Each line holding the word "Makefile" must appear in the answer, copied from the entries.

START Entries supplied

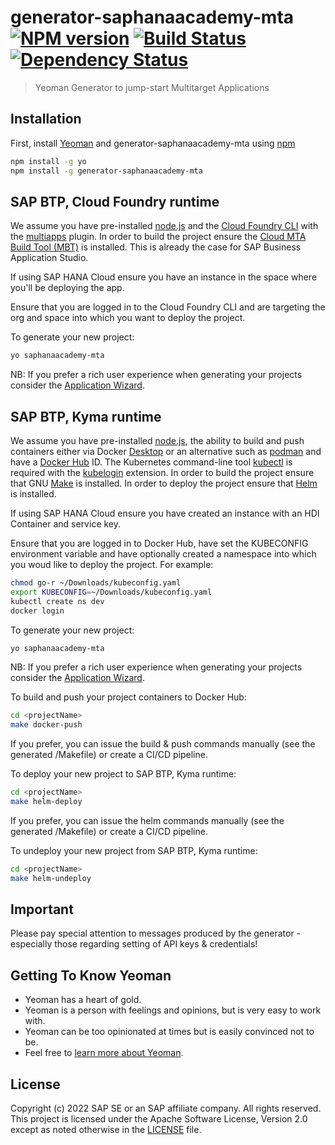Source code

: # generator-saphanaacademy-mta [![NPM version][npm-image]][npm-url] [![Build Status][travis-image]][travis-url] [![Dependency Status][daviddm-image]][daviddm-url]
> Yeoman Generator to jump-start Multitarget Applications

## Installation

First, install [Yeoman](http://yeoman.io) and generator-saphanaacademy-mta using [npm](https://www.npmjs.com/)

```bash
npm install -g yo
npm install -g generator-saphanaacademy-mta
```

## SAP BTP, Cloud Foundry runtime
We assume you have pre-installed [node.js](https://nodejs.org/) and the [Cloud Foundry CLI](https://github.com/cloudfoundry/cli) with the [multiapps](https://github.com/cloudfoundry-incubator/multiapps-cli-plugin) plugin. In order to build the project ensure the [Cloud MTA Build Tool (MBT)](https://sap.github.io/cloud-mta-build-tool/) is installed. This is already the case for SAP Business Application Studio.

If using SAP HANA Cloud ensure you have an instance in the space where you'll be deploying the app.

Ensure that you are logged in to the Cloud Foundry CLI and are targeting the org and space into which you want to deploy the project.

To generate your new project:
```bash
yo saphanaacademy-mta
```
NB: If you prefer a rich user experience when generating your projects consider the [Application Wizard](https://marketplace.visualstudio.com/items?itemName=SAPOS.yeoman-ui).

## SAP BTP, Kyma runtime
We assume you have pre-installed [node.js](https://nodejs.org/), the ability to build and push containers either via Docker [Desktop](https://www.docker.com/products/docker-desktop) or an alternative such as [podman](https://podman.io) and have a [Docker Hub](https://hub.docker.com/) ID. The Kubernetes command-line tool [kubectl](https://kubernetes.io/docs/tasks/tools/) is required with the [kubelogin](https://github.com/int128/kubelogin) extension. In order to build the project ensure that GNU [Make](https://www.gnu.org/software/make) is installed. In order to deploy the project ensure that [Helm](https://helm.sh/docs/intro/install) is installed.

If using SAP HANA Cloud ensure you have created an instance with an HDI Container and service key.

Ensure that you are logged in to Docker Hub, have set the KUBECONFIG environment variable and have optionally created a namespace into which you woud like to deploy the project. For example:
```bash
chmod go-r ~/Downloads/kubeconfig.yaml
export KUBECONFIG=~/Downloads/kubeconfig.yaml
kubectl create ns dev
docker login
```

To generate your new project:
```bash
yo saphanaacademy-mta
```
NB: If you prefer a rich user experience when generating your projects consider the [Application Wizard](https://marketplace.visualstudio.com/items?itemName=SAPOS.yeoman-ui).

To build and push your project containers to Docker Hub:
```bash
cd <projectName>
make docker-push
```
If you prefer, you can issue the build & push commands manually (see the generated <projectName>/Makefile) or create a CI/CD pipeline.

To deploy your new project to SAP BTP, Kyma runtime:
```bash
cd <projectName>
make helm-deploy
```
If you prefer, you can issue the helm commands manually (see the generated <projectName>/Makefile) or create a CI/CD pipeline.

To undeploy your new project from SAP BTP, Kyma runtime:
```bash
cd <projectName>
make helm-undeploy
```

## Important
Please pay special attention to messages produced by the generator - especially those regarding setting of API keys & credentials!

## Getting To Know Yeoman

 * Yeoman has a heart of gold.
 * Yeoman is a person with feelings and opinions, but is very easy to work with.
 * Yeoman can be too opinionated at times but is easily convinced not to be.
 * Feel free to [learn more about Yeoman](http://yeoman.io/).

## License

Copyright (c) 2022 SAP SE or an SAP affiliate company. All rights reserved. This project is licensed under the Apache Software License, Version 2.0 except as noted otherwise in the [LICENSE](LICENSE) file.

[npm-image]: https://badge.fury.io/js/generator-saphanaacademy-mta.svg
[npm-url]: https://npmjs.org/package/generator-saphanaacademy-mta
[travis-image]: https://travis-ci.com/saphanaacademy/generator-saphanaacademy-mta.svg?branch=master
[travis-url]: https://travis-ci.com/saphanaacademy/generator-saphanaacademy-mta
[daviddm-image]: https://david-dm.org/saphanaacademy/generator-saphanaacademy-mta.svg?theme=shields.io
[daviddm-url]: https://david-dm.org/saphanaacademy/generator-saphanaacademy-mta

END Entries supplied

**Response to this task:**
If you prefer, you can issue the build & push commands manually (see the generated <projectName>/Makefile) or create a CI/CD pipeline.
If you prefer, you can issue the helm commands manually (see the generated <projectName>/Makefile) or create a CI/CD pipeline.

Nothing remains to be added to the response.